Figure: Visualisation of a Sovereign AI Stack
Source: Author’s own
The United States and China have embedded AI sovereignty into their AI ecosystems. The US anchors AI leadership through the tight coupling of frontier chip design, hyperscale cloud infrastructure, defence-linked procurement, and capital markets, even as compute and model access remain concentrated among a small set of firms. China, by contrast, treats AI as a state-coordinated industrial asset, aligning energy provisioning, domestic chip substitution, cloud capacity, data access, and deployment mandates to limit exposure to external choke points. Both approaches recognise that AI sovereignty is not established through flagship models alone, but through sustained national control over end-to-end infrastructure. India’s sovereign AI stack will follow a different path and must be built around two foundational principles: maintaining strategic optionality and creating conditions for Indian innovation to remain globally competitive. India’s position across each layer of the sovereign AI stack can be considered with reference to these foundational principles.
Sovereignty becomes critical at every layer, as dependence in one layer can cascade constraints across the stack.
The AI stack depends heavily on the energy layer. Large-scale training and inference workloads require continuous baseload power with minimal tolerance for outages. The world’s largest AI clusters are increasingly located in regions that can guarantee long-term, low-variance supply, with capacity for low-cost generation, transmission, and storage. Energy policy is, effectively, becoming industrial AI policy.
India’s position is mixed but promising.
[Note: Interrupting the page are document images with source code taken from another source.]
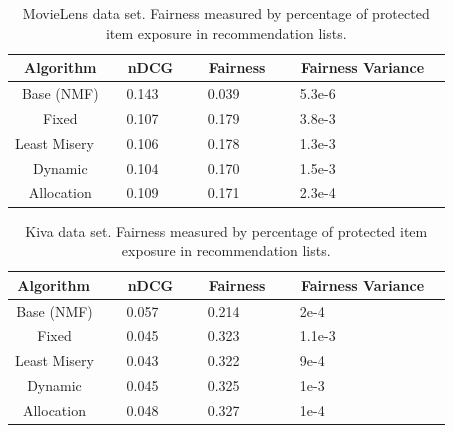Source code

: \begin{table}[htb]
    \centering
    \begin{tabular}{c|l|l|l}
       Algorithm  & \ nDCG \ & \ Fairness \  & \ Fairness Variance \ \\
       \hline
       Base (NMF)       & \ 0.143 & \ 0.039 & \ 5.3e-6 \  \\
       Fixed            & \ 0.107 & \ 0.179 & \ 3.8e-3 \ \\
       Least Misery \   & \ 0.106 & \ 0.178 & \ 1.3e-3 \ \\
       Dynamic          & \ 0.104 & \ 0.170 & \ 1.5e-3 \ \\
       Allocation       & \ 0.109 & \ 0.171 & \ 2.3e-4 \ \\
    \end{tabular}
    \caption{MovieLens data set. Fairness measured by percentage of protected item exposure in recommendation lists.}
    \label{tab:overall-ML}
\end{table}


\begin{table}[htb]
    \centering
    \begin{tabular}{c|l|l|l}
       Algorithm  \ & \ nDCG \ & \ Fairness \ & \ Fairness Variance \ \\
       \hline
       Base (NMF)   \ & \ 0.057 & \ 0.214 & \ 2e-4\\
       Fixed        \ & \ 0.045 & \ 0.323 & \ 1.1e-3\\
       Least Misery \ & \ 0.043 & \ 0.322 & \ 9e-4\\
       Dynamic      \ & \ 0.045 & \ 0.325 & \ 1e-3\\
       Allocation   \ & \ 0.048 & \ 0.327 & \ 1e-4\\
    \end{tabular}
    \caption{Kiva data set. Fairness measured by percentage of protected item exposure in recommendation lists.}
    \label{tab:overall-Kiva}
\end{table}


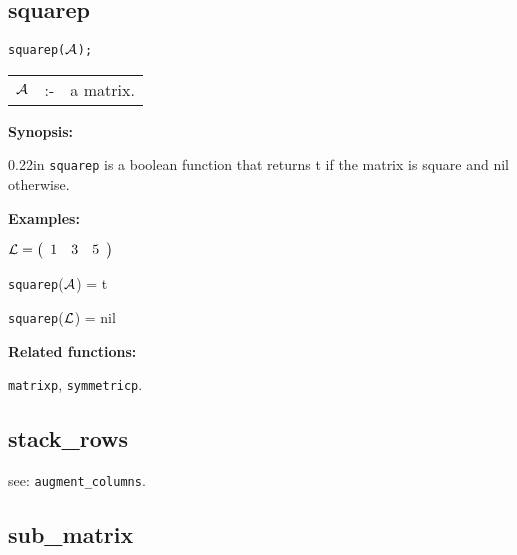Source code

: \subsection{squarep}


\hspace*{0.175in} {\tt squarep(${\cal A}$);}

\hspace*{0.1in}  
\begin{tabular}{l l l} 
${\cal A}$ &:-& a matrix.
\end{tabular}

{\bf Synopsis:} %

\begin{addtolength}{\leftskip}{0.22in}
{\tt squarep} is a boolean function that returns t if 
                the matrix is square and nil otherwise.

\end{addtolength}

{\bf Examples:}

\begin{flushleft}
\hspace*{0.175in}
\begin{math}  
{\cal L} = \left( \begin{array}{ccc} 1 & 3 & 5 
\end{array} \right)
\end{math}  
\end{flushleft}

\vspace*{0.1in}

\hspace*{0.175in} {\tt squarep}(${\cal A}$) = t 

\hspace*{0.175in} {\tt squarep}(${\cal L}$) = nil

{\bf Related functions:}

\hspace*{0.175in} {\tt matrixp}, {\tt symmetricp}.


\subsection{stack\_rows}

\hspace*{0.175in} see: {\tt augment\_columns}.


\subsection{sub\_matrix}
Installed power generation capacity has expanded rapidly over the last decade, surpassing 500 GW as of December 2025, with renewables such as wind and solar contributing 190 GW, or nearly 40 percent. However, a grid with a higher share of intermittent renewables, limited long-duration storage, and regional transmission constraints remains insufficient. Recognising this, the proposed SHANTI Bill marks a strategic shift. The bill aims to expand India’s nuclear power base to provide a 24×7 baseload supply for data centres and AI infrastructure. With proper execution, the SHANTI framework can enhance predictability, deepen baseload access, and secure long-term supply contracts.
Semiconductors lie at the heart of the AI conversation, as they determine who controls the economics, scalability, and reliability of compute. The types of chips available and the certainty of their supply directly shape training and inference costs, energy efficiency, and the feasibility of deploying AI at a population scale. Export controls have demonstrated how quickly access to advanced chips and manufacturing equipment can be weaponised, highlighting significant power imbalances in global supply chains.
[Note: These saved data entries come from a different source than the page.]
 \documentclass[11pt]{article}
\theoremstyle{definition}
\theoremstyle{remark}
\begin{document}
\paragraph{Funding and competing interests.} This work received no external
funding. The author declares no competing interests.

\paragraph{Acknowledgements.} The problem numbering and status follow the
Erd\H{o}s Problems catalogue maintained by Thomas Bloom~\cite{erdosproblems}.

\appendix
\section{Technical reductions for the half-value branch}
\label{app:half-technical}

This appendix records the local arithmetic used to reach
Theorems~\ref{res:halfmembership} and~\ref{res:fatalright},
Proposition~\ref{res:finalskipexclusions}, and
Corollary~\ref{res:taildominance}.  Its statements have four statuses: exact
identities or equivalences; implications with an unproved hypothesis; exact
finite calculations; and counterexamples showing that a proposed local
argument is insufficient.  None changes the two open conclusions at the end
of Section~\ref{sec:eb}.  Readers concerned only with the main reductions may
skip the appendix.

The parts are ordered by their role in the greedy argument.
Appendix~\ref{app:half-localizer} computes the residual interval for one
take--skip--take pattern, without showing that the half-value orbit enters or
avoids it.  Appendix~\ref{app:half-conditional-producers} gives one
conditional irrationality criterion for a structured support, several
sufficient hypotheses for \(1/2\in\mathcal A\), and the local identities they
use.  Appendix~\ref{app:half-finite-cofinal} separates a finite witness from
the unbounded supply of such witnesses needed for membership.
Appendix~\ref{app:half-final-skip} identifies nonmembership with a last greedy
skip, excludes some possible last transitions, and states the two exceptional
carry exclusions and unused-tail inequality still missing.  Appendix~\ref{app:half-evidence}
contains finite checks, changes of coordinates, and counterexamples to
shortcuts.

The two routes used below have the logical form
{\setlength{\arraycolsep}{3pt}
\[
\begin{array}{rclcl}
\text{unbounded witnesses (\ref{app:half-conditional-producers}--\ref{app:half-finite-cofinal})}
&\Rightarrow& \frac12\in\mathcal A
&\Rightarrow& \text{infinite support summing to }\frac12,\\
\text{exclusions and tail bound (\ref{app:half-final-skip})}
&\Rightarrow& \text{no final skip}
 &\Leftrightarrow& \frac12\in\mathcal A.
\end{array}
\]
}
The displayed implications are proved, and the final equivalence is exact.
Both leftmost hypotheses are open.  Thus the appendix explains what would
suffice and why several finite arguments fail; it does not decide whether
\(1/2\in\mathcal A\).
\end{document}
Both approaches recognise that AI sovereignty is not established through flagship models alone, but through sustained national control over end-to-end infrastructure.
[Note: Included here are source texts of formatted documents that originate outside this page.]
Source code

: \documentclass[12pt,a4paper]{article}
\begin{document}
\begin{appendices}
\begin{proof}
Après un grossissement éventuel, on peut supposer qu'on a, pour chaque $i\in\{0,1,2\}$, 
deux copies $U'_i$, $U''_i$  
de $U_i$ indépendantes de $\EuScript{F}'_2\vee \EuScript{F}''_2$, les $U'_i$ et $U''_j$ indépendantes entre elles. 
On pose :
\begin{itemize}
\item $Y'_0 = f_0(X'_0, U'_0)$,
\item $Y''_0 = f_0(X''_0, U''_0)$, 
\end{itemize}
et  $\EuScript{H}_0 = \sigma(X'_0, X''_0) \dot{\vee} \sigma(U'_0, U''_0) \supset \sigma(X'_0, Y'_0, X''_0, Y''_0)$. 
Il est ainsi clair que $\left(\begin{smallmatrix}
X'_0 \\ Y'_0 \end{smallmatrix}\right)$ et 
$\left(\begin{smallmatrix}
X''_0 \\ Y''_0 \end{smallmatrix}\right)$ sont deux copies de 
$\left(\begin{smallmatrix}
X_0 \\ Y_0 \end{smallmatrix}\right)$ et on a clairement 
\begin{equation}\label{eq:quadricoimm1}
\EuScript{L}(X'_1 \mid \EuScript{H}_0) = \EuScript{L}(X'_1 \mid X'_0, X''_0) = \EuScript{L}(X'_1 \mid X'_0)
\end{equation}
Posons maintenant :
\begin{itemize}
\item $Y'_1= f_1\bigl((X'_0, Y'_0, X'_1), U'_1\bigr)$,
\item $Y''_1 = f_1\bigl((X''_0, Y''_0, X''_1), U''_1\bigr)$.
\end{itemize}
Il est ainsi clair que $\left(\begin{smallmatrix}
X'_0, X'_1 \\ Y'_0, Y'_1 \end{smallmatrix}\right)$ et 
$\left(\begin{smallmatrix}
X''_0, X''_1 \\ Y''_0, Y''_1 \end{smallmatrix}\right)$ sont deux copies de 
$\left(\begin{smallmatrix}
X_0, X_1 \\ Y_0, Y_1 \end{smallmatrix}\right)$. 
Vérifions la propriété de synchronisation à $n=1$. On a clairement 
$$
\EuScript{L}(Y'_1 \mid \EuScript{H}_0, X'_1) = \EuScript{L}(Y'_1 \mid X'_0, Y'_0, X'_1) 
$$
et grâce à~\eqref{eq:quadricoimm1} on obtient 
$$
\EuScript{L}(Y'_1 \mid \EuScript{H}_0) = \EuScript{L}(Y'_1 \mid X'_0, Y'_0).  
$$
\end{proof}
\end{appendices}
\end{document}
India is entering this arena with strengths in chip design and electronic systems engineering; however, it has historically lagged in fabrication and frontier R&D. The India Semiconductor Mission seeks to address these challenges through the launch of large-scale projects across fabrication, assembly, testing, and packaging of semiconductors. Focusing on software–hardware co-design leverages India’s strengths in system integration and design talent. As performance gains increasingly derive from advanced packaging, chiplet integration, and testing rather than node shrinkage, system-level optimisation becomes decisive. Strengthening domestic development of chip design, GPUs, and related software—including compilers, drivers, and design automation tools—reinforces these advantages. While competing with the most advanced semiconductor ecosystems may not be feasible in the immediate future, these initiatives represent tangible progress toward greater self-sufficiency.
Demand will play a critical role. Public procurement initiatives and offtake commitments in strategic sectors—including defence electronics, telecommunications, and energy infrastructure—will significantly influence whether semiconductor investments translate into lasting domestic capabilities, thereby ensuring sustainability and durable value in the long term.
Control over data centre capacity determines who can train models, where sensitive datasets reside, and whether domestic firms have access to competitively priced compute. Globally, AI compute is becoming concentrated in a small number of regions that share key characteristics: abundant energy, deep capital pools, control over intellectual property (IP), and regulatory coordination for hyperscale cloud providers. This concentration is widening a computing divide, in which countries without domestic capabilities must rely on foreign infrastructure for training, inference, and storage, often under IP controls and restricted-use regimes they cannot easily circumvent.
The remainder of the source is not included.